Dharmachari Ananda asks: can there be such a thing as Buddhist fiction, or only fiction by Buddhists? This essay first appeared in Urthona Issue 10.
Is writing important?
With eighty thousand new titles appearing every year, most of them little more than froth to distract us from the stresses of our lives, one may be forgiven for thinking no, it isn’t. But then we may pause, and consider Milton, Shakespeare, Kafka, Primo Levi, among many others, and we will probably then have to admit that such writers have profoundly transformed the way we think of society and ourselves. Yet literature is itself now undergoing a profound transformation, both in its form and its subject matter:
Most novels produced today stand outside the history of the novel: novelized confessions, novelized journalism, novelized score-settling, novelized autobiographies, novelized indiscretions, novelized denunciations, novelized political arguments, novelized deflowerings…novels ad infinitum, to the end of time, that say nothing new, have no aesthetic ambition, bring no change to our understanding of man, or to novelistic form, are each one like the next, are completely consumable in the morning and completely discardable in the afternoon.

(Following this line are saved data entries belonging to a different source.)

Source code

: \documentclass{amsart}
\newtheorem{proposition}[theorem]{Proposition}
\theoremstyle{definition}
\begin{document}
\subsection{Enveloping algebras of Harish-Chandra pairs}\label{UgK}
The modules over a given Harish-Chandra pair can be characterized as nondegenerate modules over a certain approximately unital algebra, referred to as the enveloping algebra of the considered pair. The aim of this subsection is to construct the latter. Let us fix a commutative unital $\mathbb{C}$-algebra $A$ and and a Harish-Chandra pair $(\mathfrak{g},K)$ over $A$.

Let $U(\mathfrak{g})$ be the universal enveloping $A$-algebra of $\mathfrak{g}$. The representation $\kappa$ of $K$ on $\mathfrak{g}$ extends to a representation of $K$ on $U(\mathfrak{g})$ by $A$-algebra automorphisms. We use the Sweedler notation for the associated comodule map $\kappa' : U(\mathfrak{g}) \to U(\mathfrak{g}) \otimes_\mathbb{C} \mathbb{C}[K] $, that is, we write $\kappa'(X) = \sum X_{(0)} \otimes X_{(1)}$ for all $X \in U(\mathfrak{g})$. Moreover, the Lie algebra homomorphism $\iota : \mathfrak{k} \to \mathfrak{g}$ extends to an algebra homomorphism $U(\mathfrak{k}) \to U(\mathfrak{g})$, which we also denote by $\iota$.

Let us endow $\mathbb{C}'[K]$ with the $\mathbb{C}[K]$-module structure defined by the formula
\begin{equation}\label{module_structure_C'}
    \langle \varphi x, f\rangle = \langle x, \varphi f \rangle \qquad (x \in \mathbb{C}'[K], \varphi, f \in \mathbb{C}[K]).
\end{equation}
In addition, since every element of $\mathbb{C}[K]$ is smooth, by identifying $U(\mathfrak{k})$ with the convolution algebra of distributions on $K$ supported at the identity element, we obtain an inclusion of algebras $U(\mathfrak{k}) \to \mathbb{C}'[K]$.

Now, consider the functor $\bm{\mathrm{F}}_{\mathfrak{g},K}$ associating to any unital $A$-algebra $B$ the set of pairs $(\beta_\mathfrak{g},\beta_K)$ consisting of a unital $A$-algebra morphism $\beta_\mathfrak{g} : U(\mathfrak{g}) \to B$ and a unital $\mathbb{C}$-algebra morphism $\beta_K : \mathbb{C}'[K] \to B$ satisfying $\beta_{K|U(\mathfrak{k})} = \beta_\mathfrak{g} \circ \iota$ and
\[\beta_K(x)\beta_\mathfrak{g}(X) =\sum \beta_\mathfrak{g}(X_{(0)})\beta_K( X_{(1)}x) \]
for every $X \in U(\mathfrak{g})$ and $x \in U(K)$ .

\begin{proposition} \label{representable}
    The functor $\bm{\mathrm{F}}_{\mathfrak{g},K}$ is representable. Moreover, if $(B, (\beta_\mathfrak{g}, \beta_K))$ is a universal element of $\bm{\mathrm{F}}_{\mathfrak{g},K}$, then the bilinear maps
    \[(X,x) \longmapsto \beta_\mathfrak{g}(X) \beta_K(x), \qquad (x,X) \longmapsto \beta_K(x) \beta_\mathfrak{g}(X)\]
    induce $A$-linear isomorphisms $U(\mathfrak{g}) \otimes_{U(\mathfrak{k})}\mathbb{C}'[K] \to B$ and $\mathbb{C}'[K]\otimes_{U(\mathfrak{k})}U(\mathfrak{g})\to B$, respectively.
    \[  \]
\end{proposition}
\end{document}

Thus Milan Kundera (in his Testaments Betrayed 1) berates the contemporary art form we know as the novel, and by implication shoots down the entire formative culture that has given birth to it.
Is he right? Have we even the means to try to answer this question?

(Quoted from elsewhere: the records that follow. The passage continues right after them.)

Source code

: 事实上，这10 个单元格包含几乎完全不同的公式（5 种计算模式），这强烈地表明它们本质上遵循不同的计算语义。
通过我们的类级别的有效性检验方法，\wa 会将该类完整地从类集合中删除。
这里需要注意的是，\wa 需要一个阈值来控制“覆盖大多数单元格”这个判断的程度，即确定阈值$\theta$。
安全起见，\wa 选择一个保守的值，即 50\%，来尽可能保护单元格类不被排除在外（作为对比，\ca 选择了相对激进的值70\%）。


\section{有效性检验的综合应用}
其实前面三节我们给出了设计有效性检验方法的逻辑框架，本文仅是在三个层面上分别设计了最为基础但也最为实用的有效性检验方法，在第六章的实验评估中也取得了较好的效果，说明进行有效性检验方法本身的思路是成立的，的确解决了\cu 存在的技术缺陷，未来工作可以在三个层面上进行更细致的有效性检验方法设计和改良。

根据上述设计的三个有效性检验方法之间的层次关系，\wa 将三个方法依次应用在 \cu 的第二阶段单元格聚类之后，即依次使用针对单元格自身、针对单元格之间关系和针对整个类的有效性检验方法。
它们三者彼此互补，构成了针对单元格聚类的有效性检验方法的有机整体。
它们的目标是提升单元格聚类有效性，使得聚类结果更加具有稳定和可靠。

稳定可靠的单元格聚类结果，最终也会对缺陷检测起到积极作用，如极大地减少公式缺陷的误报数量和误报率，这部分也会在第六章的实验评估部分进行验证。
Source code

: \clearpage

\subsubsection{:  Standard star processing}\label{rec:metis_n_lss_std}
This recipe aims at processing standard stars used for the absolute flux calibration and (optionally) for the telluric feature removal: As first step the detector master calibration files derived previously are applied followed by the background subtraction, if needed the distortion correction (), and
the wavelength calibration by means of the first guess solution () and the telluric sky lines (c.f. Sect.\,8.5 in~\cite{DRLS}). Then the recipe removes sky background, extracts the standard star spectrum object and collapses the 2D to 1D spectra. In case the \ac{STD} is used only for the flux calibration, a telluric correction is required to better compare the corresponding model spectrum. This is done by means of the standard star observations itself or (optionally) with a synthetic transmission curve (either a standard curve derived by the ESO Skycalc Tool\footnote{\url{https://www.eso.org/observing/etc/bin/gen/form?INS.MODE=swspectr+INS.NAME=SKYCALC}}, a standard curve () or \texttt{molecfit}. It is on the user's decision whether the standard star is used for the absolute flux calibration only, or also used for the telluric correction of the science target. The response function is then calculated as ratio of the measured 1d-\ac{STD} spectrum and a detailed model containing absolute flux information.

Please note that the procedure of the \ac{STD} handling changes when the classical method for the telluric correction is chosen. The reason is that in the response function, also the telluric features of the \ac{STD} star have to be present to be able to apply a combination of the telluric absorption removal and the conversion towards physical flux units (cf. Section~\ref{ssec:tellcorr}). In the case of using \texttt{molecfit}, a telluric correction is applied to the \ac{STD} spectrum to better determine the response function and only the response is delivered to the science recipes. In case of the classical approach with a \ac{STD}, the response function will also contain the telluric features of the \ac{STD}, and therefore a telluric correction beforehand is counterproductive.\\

In order to understand the novel’s crisis we must look at some possible reasons for this fall from grace.
Our European literary tradition has all but ceased to nourish us; it has become, as a deeply sensed presence informing our sensibilities, inaccessible. At this point we can do one of two things: revivify it, mainly by educating people to access its original energy; or create a new tradition, drawing on the deep global experience of humanity across millennia. Maybe we have to do both, simultaneously, and aim at an eventual synthesis.
A putative Buddhist fiction would, presumably, take the second route, using values and experience accumulated since the time of the Buddha, and translating these in terms of Western, contemporary images and sensibilities. But there are problems in this approach too, and some of these must now briefly be looked at.
Some specific problems of a Buddhist fiction:
1. Dogma, didacticism, and ideology
2. Simplistic characters
3. Dualistic ideas about reality
4. Participating in the ‘literary machine’ and compromising ideals
5. ‘Dirty realism’ and a sanitised version of reality
Fiction addresses our need for stories. But stories work through the memory and the imagination: if they give us precepts, they give them through an image, probably an image of an ancestor or neighbour – someone who acted selflessly or heroically in defence of another, or in quest of a truth, or someone who embodied virtue to an unusual degree. The image would embody the effect that this had on his community (the harvests were abundant, kings ruled justly, plagues vanished).
This, we may say, is the ground plan of the traditional story. It worked because the community believed in an overarching ethical context that establishes a correlation between virtue and prosperity, individual altruism and the wealth of the whole.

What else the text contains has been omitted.